Frances & Aiko (; ) was a Taiwanese pop music duo signed under Forward Music in 2009 as a part of the Hello! Project name under their overseas group, Hello! Project Taiwan. The members consisted of Frances Wu and Aiko Lan, two finalists of the Hello! Project New Star Audition.

History
In 2007, Japanese idol network Hello! Project held the Hello! Project New Star Audition to recruit members for a new girl group based in Taiwan in an attempt to expand towards the Chinese market, which would eventually lead towards the creation of Ice Creamusume.

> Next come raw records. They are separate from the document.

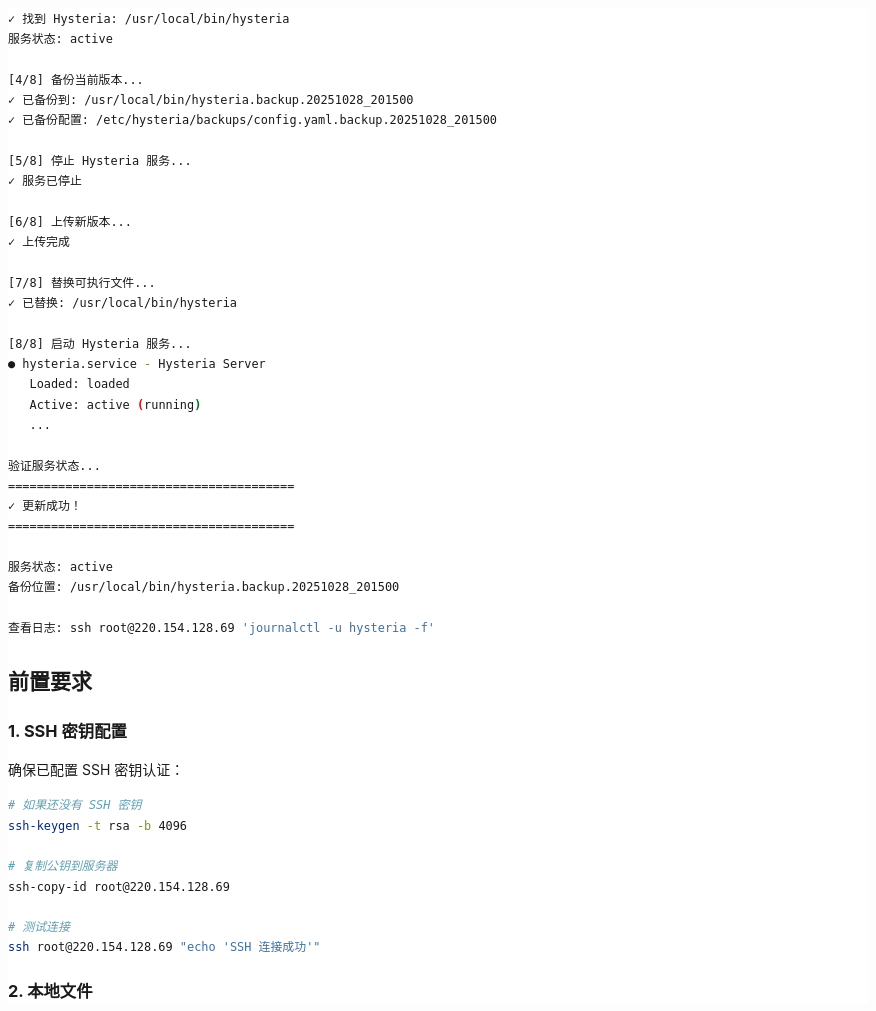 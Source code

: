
 ```bash
✓ 找到 Hysteria: /usr/local/bin/hysteria
服务状态: active

[4/8] 备份当前版本...
✓ 已备份到: /usr/local/bin/hysteria.backup.20251028_201500
✓ 已备份配置: /etc/hysteria/backups/config.yaml.backup.20251028_201500

[5/8] 停止 Hysteria 服务...
✓ 服务已停止

[6/8] 上传新版本...
✓ 上传完成

[7/8] 替换可执行文件...
✓ 已替换: /usr/local/bin/hysteria

[8/8] 启动 Hysteria 服务...
● hysteria.service - Hysteria Server
   Loaded: loaded
   Active: active (running)
   ...

验证服务状态...
========================================
✓ 更新成功！
========================================

服务状态: active
备份位置: /usr/local/bin/hysteria.backup.20251028_201500

查看日志: ssh root@220.154.128.69 'journalctl -u hysteria -f'
```

## 前置要求

### 1. SSH 密钥配置

确保已配置 SSH 密钥认证：

```bash
# 如果还没有 SSH 密钥
ssh-keygen -t rsa -b 4096

# 复制公钥到服务器
ssh-copy-id root@220.154.128.69

# 测试连接
ssh root@220.154.128.69 "echo 'SSH 连接成功'"
```

### 2. 本地文件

Frances and Aiko were finalists in the audition, and despite being too young to pass, Tsunku saw potential in them and put them in their own group, known as Big Small Sister. Unlike Ice Creamusume, Big Small Sister promoted primarily in Taiwan with Chinese-language songs, and there were no plans for them to promote in Japan.

Big Small Sister received dancing lessons in Japan and performed with Koharu Kusumi during a concert in February 2009.

In September 2009, Big Small Sister released their first mini album, I Am Big Small Sister. The mini album was received so favorably that a repackaged version, I Am Big Small Sister: Year of the Tiger version, was released in 2010.

In October 2009, Big Small Sister were invited as guests at the World Peace Day press conference in Taipei. This was followed by the release of their first album, Go For It! Big Small Sister. in 2011.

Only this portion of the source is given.